Team and pair competition got into full swing on the afternoon of October 13, with the first two rounds of the preliminary pair tournament being played in parallel with the sixth round of the women’s and the second round of the men’s team events.
The contestants in the preliminary pair competition are thirty amateur pairs, grouped into four blocks. After seven rounds, the top two pairs in each block will join eight professional pairs for a four-round knockout that will determine who gets the medals.
Scoring two wins in the first two preliminary rounds were the amateur pairs from China, Czechia, France, Germany, Mongolia, Russia, the Republic of Korea, and the UK. The pairs from Chinese Taipei, Hungary, Japan, and the Ukraine are also undefeated, having gotten one win and one bye each. The pair from DPR Korea is 1-1; they lost to the pair from the Republic of Korea.
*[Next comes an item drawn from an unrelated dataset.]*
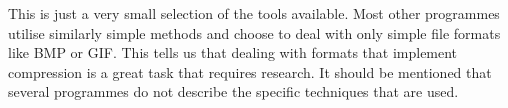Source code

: This is just a very small selection of the tools available. Most other programmes utilise similarly simple methods and choose to deal with only simple file formats like BMP or GIF. This tells us that dealing with formats that implement compression is a great task that requires research. 
It should be mentioned that several programmes do not describe the specific techniques that are used.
The sixth women’s team round produced no surprises, but although Germany lost to DPR Korea, their expatriate leading lady Zhao Pei notched a 2.5-point win over DPR Korea’s lead player Kim Solhyang. Heading into the final round China, Chinese Taipei, Japan, and the Republic of Korea have already clinched places in the knockout.
In the men’s team event the big five from the far east (China, Chinese Taipei, DPR Korea, Japan, and the Republic of Korea) rolled over teams from Hong Kong China, Denmark, Sweden, New Zealand, and Serbia, again with the loss of only one game. This time it was Sweden’s Olof Fridh who picked up a default win against DPR Korea.
In other men’s team matches, Romania defeated Hungary and Russia defeated the Netherlands, in both cases by 4-1 scores. The lone Hungarian victory was a win by Pal Balogh over Romanian pro 5-dan Catalin Taranu. For the Netherlands it was Frank Janssen who averted a shoutout by beating Alexei Lazarev. The third round will see the first clash among the big five, with DPR Korea matched against the Republic of Korea.